Peruvian farmer’s climate lawsuit against German energy company RWE enters decisive stage
Clean Energy Wire
A landmark climate lawsuit by a Peruvian farmer and mountain guide against RWE over the German energy supplier’s contribution to climate change has entered a decisive stage. Judges, litigants and experts travelled to Peru to investigate Saúl Luciano Lliuya’s claim that his home is at risk from flooding from a rapidly growing glacial lake above the city of Huaraz, said environmental NGO Germanwatch, which supports the claim. Following the investigation, it will be a matter of proving the scientific connection between RWE’s accumulated CO2 emissions and the risk to the plaintiff in this individual case. “I hope that the judges and also the representatives of RWE have recognised through their visit the constantly increasing risk to which we are exposed here,” said Lliuya. “The question for us is not whether a tidal wave is imminent, but when and how badly it will hit us.”
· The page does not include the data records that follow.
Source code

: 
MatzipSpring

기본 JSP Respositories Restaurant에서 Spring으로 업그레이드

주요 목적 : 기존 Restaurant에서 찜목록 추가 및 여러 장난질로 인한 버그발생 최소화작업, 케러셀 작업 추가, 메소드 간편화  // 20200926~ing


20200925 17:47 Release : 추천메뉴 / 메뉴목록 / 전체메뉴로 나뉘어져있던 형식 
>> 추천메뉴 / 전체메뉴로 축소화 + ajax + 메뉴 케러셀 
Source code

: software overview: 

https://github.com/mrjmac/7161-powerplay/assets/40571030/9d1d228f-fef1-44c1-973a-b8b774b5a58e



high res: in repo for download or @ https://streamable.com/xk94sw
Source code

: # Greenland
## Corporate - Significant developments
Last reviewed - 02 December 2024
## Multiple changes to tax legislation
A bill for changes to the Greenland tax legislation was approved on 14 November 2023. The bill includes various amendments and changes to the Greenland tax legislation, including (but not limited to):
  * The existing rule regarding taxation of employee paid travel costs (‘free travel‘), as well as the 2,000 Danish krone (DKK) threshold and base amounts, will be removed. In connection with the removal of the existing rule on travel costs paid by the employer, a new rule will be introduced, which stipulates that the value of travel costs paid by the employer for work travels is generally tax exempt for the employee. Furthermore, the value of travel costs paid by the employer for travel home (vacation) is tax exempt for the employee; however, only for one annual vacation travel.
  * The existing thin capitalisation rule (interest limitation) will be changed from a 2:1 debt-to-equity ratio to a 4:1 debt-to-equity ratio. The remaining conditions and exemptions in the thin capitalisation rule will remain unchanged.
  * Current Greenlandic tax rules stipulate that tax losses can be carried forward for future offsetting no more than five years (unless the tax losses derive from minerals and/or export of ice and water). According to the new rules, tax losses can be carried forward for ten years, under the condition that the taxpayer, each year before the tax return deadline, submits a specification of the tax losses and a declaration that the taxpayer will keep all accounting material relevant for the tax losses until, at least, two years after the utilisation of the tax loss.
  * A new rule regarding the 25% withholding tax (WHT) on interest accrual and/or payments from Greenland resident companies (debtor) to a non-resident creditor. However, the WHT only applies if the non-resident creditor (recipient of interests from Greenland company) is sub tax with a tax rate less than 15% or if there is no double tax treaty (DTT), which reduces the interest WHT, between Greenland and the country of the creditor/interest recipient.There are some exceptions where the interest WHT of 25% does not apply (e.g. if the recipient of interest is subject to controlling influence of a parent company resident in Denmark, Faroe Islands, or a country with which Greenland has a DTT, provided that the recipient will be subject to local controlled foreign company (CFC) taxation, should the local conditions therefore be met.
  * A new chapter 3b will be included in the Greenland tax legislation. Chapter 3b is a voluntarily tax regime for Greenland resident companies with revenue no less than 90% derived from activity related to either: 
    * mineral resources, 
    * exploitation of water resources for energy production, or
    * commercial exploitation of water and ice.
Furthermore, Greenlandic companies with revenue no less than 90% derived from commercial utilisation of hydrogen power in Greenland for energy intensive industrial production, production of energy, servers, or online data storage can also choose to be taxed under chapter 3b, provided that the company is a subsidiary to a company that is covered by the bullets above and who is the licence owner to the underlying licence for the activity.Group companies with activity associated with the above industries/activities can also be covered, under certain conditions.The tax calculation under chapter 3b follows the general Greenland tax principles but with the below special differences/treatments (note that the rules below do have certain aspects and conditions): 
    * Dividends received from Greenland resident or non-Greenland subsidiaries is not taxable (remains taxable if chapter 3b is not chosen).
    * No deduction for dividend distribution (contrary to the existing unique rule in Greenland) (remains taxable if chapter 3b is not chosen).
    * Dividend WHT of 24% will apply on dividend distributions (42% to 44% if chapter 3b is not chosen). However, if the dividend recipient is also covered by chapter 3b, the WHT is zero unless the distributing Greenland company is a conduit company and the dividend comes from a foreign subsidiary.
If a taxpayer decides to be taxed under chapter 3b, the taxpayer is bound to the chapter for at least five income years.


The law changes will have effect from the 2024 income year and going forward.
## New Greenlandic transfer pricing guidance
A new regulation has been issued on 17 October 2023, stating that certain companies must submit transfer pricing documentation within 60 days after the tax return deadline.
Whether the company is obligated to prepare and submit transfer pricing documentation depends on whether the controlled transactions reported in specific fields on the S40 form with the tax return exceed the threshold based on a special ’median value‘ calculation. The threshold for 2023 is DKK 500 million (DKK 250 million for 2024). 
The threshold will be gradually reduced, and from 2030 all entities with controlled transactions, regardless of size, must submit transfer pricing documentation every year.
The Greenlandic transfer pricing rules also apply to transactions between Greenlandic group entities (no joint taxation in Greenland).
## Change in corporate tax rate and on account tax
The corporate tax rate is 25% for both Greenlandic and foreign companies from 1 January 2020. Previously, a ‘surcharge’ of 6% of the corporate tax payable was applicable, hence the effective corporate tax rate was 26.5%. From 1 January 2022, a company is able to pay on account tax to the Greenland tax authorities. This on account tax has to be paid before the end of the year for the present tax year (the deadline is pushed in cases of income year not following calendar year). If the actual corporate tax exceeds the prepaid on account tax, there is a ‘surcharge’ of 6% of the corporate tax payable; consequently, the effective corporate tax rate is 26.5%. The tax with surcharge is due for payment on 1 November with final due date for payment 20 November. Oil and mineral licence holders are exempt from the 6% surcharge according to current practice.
In November 2015, Lliuya filed claims for declaratory judgement and damages in a German court against RWE, Germany’s largest electricity producer. Lliuya’s suit alleged that RWE, having knowingly contributed to climate change by emitting substantial volumes of greenhouse gases, bore some measure of responsibility for the melting of the glaciers above his home, resulting in the flood risk. This is the first case of its kind to have got this far in the courts and is closely watched because over 90 jurisdictions across the globe share the basic nuisance provision that is being used to fight the case. The case is “a precedent for whether, in the face of the climate crisis, the largest emitters worldwide must finance protection and compensation for damages on a pro rata basis for the people affected by the consequences,” Germanwatch said.
Lliuya is arguing that RWE should pay 0.47 percent of the adaptation costs associated with the glacial retreat. This is based on a study, which attributes this share of global greenhouse gas emissions to RWE, and another study, which analyses the role of anthropogenic climate change in the retreat of the glacier above the lake. RWE considers the claim to be unfounded.